[Saved entries]
-=-=-

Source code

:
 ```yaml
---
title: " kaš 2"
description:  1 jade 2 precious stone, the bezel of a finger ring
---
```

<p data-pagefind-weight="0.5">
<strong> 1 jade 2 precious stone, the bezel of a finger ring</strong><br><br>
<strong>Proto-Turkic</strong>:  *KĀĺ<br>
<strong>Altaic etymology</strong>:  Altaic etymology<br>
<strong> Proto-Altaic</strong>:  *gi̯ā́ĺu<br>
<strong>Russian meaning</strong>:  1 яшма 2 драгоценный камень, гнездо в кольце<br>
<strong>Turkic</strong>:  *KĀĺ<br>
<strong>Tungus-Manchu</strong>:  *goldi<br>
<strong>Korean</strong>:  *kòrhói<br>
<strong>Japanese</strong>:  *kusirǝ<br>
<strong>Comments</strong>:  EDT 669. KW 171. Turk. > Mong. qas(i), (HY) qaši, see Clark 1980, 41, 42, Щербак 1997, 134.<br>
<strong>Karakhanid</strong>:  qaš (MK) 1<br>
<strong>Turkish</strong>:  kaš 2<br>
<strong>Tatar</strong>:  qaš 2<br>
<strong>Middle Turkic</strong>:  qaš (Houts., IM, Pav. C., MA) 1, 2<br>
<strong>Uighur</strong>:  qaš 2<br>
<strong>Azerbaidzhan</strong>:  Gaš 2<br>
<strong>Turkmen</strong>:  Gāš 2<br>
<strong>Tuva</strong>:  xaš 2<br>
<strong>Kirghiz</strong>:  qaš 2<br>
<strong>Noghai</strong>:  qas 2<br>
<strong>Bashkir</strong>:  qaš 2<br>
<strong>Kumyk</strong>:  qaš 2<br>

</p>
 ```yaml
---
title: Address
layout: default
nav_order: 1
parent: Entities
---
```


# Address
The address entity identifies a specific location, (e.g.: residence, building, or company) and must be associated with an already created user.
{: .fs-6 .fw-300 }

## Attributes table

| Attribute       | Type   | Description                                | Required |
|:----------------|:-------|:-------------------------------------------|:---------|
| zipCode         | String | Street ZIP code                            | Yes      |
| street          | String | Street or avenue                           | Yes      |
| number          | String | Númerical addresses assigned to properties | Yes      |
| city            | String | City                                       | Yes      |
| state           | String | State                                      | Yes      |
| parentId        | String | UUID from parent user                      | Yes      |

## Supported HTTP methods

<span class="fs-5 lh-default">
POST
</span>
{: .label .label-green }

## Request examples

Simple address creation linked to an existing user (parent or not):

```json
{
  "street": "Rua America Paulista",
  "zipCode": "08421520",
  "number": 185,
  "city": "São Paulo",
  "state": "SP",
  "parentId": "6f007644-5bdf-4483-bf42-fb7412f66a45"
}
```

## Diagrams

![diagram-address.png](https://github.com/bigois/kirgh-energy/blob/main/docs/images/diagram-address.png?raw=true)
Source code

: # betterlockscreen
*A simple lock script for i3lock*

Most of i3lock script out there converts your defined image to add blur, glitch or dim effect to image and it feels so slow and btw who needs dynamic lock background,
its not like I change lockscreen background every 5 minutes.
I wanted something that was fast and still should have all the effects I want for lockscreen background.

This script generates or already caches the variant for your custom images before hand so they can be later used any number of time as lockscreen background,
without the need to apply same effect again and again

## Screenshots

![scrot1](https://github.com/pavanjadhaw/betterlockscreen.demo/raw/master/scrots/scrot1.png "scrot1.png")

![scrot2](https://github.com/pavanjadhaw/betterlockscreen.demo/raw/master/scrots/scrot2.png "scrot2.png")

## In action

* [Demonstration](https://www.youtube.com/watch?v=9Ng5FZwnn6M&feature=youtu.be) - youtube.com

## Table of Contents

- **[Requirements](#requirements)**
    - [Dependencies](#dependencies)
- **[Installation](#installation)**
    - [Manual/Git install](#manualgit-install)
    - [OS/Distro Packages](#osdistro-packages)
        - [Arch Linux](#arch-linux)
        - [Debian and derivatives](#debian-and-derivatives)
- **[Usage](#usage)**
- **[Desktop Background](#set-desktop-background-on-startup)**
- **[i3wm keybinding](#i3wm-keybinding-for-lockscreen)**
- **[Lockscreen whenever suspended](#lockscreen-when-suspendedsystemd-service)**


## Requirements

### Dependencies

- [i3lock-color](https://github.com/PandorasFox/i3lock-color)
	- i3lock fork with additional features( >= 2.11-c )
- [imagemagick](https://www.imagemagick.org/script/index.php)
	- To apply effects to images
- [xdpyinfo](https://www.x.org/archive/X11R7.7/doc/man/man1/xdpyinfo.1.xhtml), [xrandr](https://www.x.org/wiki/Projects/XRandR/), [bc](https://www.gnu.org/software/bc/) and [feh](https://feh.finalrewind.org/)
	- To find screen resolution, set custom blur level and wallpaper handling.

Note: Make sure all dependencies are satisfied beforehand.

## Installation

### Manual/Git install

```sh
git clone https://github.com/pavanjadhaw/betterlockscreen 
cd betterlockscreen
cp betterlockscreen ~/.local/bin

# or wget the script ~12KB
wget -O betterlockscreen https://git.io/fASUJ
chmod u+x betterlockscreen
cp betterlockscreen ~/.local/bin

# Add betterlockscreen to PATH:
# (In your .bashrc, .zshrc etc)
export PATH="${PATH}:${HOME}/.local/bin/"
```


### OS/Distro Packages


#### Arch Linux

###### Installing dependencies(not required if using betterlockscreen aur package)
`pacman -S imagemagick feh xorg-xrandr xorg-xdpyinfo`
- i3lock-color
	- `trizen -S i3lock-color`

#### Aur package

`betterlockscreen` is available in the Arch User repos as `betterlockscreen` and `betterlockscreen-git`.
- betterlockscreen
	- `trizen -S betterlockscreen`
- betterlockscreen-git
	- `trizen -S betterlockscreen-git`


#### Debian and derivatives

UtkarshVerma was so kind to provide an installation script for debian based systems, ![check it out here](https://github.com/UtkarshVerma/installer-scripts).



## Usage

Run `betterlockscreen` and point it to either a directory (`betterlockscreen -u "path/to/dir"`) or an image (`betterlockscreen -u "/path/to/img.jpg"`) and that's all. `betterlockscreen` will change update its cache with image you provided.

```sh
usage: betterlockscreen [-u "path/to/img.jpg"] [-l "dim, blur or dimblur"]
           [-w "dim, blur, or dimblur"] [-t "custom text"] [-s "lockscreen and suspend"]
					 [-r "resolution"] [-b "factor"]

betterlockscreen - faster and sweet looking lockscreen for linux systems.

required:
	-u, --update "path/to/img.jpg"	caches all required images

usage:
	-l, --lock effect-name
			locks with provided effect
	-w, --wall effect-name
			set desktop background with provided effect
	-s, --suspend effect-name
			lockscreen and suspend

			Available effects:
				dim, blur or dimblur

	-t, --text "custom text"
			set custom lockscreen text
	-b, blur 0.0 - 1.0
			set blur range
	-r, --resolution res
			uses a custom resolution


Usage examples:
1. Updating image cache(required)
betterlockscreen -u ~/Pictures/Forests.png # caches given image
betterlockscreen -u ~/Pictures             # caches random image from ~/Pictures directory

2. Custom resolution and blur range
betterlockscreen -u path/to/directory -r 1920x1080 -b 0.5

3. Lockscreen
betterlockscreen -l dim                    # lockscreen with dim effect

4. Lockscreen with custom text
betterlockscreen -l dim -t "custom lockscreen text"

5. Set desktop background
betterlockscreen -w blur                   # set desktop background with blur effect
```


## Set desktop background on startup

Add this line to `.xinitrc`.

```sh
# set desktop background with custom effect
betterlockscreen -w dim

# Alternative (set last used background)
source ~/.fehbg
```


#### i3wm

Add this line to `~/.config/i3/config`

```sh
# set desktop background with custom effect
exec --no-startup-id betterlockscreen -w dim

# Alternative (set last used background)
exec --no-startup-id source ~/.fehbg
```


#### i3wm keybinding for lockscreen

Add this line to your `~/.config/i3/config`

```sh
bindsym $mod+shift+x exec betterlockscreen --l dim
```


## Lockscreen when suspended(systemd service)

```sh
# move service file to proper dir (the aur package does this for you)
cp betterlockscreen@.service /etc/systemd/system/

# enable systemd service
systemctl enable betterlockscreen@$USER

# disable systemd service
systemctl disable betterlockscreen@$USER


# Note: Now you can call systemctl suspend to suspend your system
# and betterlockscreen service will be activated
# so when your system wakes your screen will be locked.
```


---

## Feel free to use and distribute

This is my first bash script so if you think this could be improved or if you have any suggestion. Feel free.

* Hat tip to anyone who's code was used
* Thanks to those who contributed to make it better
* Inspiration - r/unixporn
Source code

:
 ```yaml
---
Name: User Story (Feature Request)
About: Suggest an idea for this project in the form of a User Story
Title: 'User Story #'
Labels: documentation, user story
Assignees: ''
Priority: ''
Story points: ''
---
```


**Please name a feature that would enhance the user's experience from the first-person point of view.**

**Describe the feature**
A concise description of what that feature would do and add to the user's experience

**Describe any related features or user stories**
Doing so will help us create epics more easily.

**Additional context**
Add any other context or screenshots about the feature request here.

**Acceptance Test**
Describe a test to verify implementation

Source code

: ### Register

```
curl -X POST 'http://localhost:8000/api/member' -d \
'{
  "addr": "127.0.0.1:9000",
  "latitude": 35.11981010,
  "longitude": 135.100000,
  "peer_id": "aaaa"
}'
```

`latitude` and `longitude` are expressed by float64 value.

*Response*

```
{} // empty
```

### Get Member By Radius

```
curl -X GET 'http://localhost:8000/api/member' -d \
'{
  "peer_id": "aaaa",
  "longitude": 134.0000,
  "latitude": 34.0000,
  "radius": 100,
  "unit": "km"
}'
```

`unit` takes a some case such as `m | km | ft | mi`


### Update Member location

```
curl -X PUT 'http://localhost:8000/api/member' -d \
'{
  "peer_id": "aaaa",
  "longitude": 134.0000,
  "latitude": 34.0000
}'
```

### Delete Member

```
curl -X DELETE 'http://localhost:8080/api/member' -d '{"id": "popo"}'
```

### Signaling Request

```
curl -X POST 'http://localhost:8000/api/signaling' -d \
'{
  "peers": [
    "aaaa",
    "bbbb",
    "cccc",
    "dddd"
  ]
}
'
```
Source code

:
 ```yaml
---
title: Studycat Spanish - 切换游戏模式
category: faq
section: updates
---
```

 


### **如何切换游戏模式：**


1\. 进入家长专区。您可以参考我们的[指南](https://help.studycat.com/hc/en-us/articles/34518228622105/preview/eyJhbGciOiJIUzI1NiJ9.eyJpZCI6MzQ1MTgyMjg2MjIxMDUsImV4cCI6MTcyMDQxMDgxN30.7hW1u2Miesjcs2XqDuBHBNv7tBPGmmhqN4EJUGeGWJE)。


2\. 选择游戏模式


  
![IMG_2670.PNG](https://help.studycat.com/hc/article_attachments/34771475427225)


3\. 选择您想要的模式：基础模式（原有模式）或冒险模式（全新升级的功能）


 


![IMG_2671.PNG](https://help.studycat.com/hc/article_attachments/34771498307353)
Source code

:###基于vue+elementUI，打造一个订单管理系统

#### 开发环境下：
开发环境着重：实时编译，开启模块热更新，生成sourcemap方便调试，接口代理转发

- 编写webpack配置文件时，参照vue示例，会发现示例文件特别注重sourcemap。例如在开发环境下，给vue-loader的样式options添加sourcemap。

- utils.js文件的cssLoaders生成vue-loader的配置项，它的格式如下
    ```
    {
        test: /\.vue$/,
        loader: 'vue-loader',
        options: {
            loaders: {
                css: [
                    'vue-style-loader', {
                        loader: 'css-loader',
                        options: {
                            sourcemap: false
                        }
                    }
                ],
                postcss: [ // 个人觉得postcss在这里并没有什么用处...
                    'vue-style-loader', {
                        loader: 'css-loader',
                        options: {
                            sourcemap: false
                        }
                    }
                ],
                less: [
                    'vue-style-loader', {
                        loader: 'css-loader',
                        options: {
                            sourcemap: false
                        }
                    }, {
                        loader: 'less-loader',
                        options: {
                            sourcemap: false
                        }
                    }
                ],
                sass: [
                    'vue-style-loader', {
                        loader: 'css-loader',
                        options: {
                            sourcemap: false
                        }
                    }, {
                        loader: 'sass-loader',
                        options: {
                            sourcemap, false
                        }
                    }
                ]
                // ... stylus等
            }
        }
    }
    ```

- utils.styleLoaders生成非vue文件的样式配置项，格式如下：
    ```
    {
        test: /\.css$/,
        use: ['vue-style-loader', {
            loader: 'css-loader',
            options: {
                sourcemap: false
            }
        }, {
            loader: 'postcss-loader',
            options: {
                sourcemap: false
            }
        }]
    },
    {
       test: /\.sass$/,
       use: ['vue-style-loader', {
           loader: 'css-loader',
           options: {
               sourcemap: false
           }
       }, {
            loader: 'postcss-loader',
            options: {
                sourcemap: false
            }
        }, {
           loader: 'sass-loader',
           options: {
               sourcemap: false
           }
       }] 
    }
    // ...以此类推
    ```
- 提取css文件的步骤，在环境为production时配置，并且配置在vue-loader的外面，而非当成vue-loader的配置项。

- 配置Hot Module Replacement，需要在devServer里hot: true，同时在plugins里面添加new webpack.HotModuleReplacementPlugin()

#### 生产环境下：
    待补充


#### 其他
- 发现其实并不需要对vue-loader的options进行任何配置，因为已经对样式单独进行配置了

-=-=-

ABOUT THIS TASK.
Could you write out, exactly as they stand, only the lines above that begin at the line with "## Table of Contents" and stop after the line with "- [Arch Linux](#arch-linux)"?

RESULT BELOW.
## Table of Contents

- **[Requirements](#requirements)**
    - [Dependencies](#dependencies)
- **[Installation](#installation)**
    - [Manual/Git install](#manualgit-install)
    - [OS/Distro Packages](#osdistro-packages)
        - [Arch Linux](#arch-linux)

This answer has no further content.